§ EXERCISE
Using the data that follows, return exactly the lines from the one that contains "# Incident Response" through the one that contains "An incident occurs", ends included.
*** Opening GIVEN RECORDS ***
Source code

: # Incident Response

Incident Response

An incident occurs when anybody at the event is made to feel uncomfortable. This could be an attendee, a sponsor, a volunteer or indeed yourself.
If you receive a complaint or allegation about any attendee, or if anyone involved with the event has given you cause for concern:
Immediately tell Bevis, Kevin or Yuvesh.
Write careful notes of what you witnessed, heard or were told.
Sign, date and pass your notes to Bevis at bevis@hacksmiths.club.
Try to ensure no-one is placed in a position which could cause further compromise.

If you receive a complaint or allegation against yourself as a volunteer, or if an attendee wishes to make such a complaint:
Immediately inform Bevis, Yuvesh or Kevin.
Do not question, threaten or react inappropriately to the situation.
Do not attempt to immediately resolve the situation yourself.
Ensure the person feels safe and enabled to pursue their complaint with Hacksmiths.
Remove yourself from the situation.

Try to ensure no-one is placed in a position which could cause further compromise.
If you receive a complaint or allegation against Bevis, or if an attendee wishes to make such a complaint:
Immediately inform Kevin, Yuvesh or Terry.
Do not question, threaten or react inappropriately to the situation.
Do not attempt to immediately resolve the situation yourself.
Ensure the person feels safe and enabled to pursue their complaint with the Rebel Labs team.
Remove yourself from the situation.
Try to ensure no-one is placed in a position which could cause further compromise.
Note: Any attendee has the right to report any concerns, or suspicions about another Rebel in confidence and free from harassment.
*** Closing GIVEN RECORDS ***
§ SOLUTION
: # Incident Response

Incident Response

An incident occurs when anybody at the event is made to feel uncomfortable. This could be an attendee, a sponsor, a volunteer or indeed yourself.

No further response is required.